[Collected data]
--------------------
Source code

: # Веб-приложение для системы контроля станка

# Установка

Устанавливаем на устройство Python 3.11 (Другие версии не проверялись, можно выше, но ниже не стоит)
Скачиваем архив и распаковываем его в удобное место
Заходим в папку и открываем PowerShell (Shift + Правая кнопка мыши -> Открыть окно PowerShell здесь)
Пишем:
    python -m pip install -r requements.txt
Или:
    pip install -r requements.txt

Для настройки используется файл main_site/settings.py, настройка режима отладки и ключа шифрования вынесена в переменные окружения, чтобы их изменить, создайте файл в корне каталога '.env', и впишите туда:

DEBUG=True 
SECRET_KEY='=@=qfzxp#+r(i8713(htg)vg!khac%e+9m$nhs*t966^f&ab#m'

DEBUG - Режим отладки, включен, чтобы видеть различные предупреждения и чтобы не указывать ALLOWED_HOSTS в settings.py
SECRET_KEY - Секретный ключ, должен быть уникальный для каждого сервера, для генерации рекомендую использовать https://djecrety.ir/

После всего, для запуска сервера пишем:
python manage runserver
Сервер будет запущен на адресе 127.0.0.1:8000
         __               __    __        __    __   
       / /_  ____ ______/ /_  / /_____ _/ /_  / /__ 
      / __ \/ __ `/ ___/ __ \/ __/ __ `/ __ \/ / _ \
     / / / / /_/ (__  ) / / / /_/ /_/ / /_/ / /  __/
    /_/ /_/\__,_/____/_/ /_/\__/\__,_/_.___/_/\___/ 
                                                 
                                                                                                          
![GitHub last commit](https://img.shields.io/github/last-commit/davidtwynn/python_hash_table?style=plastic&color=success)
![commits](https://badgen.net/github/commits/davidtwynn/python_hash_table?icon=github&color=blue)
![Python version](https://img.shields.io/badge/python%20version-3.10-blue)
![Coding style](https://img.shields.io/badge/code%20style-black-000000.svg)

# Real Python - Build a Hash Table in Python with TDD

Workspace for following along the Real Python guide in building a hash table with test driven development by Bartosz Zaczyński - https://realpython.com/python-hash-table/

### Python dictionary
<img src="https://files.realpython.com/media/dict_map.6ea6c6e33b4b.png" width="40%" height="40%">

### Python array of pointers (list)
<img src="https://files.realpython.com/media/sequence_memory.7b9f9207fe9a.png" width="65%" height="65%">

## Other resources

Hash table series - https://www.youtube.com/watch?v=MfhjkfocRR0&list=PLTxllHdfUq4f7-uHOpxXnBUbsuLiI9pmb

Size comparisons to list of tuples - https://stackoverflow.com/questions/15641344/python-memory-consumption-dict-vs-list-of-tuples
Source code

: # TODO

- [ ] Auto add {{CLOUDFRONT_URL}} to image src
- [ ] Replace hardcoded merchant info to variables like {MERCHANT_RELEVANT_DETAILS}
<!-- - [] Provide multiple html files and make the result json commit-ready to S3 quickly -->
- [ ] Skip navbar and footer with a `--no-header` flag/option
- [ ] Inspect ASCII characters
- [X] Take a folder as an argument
--------------------
_WHAT TO DO:_
How many lines of the data above include the word "settings"? Only that number should be returned.

_WRITTEN REPLY:_
2